Certificate threat intelligence
The Certificate Threat Intelligence APIs help security teams investigate code signing certificates, identify samples signed with specific certificates, and detect impersonation attempts using compromised or malicious certificates.
Common Use Cases
Find samples signed with a certificate
- Certificate index (TCA-0501) - Get a list of files signed with a specific certificate thumbprint, with optional filtering by classification status.
Analyze certificate reputation
- Certificate analytics (TCA-0502) - Get certificate reputation data including sample counts by classification, blacklist/whitelist status, threat level, and certificate chain of trust.

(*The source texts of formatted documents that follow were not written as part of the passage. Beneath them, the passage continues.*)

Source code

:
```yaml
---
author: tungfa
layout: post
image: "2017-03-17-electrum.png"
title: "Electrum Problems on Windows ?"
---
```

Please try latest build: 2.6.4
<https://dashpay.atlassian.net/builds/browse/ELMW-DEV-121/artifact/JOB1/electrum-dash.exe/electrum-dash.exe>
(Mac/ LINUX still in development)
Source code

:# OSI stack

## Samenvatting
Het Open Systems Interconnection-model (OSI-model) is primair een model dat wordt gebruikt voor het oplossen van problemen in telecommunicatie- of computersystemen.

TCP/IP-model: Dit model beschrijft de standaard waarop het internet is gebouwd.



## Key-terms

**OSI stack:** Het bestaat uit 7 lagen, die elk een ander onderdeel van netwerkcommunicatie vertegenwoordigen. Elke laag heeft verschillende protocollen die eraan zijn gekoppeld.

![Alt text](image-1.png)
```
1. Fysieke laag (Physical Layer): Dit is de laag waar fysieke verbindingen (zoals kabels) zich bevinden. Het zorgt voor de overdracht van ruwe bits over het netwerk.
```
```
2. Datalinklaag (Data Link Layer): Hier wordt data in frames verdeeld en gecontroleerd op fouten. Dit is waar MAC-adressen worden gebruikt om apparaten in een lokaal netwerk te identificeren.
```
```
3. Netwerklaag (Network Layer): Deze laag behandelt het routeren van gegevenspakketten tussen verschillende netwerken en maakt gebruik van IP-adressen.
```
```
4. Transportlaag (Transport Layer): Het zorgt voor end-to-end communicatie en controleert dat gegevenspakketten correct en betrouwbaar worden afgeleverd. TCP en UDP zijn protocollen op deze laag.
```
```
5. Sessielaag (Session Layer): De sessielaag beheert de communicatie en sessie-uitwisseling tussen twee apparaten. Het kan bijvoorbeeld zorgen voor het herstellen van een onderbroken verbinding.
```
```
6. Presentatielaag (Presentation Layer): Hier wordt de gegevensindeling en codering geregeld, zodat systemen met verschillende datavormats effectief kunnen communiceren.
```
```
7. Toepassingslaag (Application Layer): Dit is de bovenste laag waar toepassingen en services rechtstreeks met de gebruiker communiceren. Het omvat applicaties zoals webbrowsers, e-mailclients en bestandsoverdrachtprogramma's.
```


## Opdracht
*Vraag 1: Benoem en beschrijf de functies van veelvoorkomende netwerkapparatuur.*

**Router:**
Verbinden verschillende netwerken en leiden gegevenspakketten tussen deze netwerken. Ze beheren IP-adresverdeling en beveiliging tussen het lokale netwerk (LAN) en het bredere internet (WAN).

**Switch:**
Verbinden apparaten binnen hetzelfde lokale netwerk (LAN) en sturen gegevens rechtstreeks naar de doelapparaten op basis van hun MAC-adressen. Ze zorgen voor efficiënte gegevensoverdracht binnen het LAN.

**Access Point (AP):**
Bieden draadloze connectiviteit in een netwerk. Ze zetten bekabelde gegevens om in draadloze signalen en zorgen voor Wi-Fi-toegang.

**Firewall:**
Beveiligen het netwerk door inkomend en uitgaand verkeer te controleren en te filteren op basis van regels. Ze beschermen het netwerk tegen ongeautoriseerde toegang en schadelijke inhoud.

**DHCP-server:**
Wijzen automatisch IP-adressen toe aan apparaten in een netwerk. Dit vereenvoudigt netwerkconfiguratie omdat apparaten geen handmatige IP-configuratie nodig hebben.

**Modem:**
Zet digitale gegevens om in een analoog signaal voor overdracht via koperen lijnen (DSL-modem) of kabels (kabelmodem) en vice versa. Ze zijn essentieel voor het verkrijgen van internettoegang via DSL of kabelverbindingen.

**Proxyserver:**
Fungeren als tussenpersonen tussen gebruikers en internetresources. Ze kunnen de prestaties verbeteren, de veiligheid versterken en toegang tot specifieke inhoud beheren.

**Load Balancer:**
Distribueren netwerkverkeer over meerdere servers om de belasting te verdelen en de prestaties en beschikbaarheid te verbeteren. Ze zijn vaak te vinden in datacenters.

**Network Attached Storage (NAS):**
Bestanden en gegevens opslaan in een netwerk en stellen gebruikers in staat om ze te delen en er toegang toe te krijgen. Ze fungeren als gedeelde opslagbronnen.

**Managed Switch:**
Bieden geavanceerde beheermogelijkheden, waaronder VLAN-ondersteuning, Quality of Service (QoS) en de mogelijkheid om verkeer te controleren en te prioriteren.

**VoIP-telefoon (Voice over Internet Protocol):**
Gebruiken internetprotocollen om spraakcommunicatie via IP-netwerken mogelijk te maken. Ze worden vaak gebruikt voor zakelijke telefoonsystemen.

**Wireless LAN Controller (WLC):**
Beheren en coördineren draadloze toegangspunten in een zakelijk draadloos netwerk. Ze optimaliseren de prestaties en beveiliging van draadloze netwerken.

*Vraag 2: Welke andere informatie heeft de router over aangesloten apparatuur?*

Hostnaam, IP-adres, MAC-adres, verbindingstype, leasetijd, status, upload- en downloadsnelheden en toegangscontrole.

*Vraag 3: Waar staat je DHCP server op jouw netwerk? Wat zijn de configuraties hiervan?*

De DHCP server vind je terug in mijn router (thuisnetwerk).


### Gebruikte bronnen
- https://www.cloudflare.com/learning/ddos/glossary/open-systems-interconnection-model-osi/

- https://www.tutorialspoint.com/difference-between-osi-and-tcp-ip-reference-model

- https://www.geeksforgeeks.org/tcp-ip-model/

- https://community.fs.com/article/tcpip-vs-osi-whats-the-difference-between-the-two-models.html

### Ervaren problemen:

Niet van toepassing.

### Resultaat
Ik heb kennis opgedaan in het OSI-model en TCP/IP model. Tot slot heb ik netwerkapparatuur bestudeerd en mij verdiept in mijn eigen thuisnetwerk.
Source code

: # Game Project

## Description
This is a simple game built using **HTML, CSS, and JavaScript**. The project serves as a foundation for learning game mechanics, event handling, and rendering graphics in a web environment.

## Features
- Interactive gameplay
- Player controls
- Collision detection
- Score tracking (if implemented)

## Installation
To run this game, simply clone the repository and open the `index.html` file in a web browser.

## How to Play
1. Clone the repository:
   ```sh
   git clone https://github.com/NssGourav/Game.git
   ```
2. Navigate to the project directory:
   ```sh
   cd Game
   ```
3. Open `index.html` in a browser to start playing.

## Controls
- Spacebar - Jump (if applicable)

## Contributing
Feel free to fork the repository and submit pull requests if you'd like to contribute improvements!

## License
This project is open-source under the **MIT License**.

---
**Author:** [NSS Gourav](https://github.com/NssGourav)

Search for certificates by name
- Certificate thumbprint search (TCA-0503) - Find certificate thumbprints by searching for common names or partial matches using wildcards.
All Certificate Threat Intelligence APIs
📄️ Certificate index (TCA-0501)
Spectra Intelligence TCA-0501 lists files signed with specific certificates with reputation and metadata
📄️ Certificate analytics (TCA-0502)
Spectra Intelligence TCA-0502 provides certificate reputation with sample statistics and chain-of-trust analysis
📄️ Certificate thumbprint search (TCA-0503)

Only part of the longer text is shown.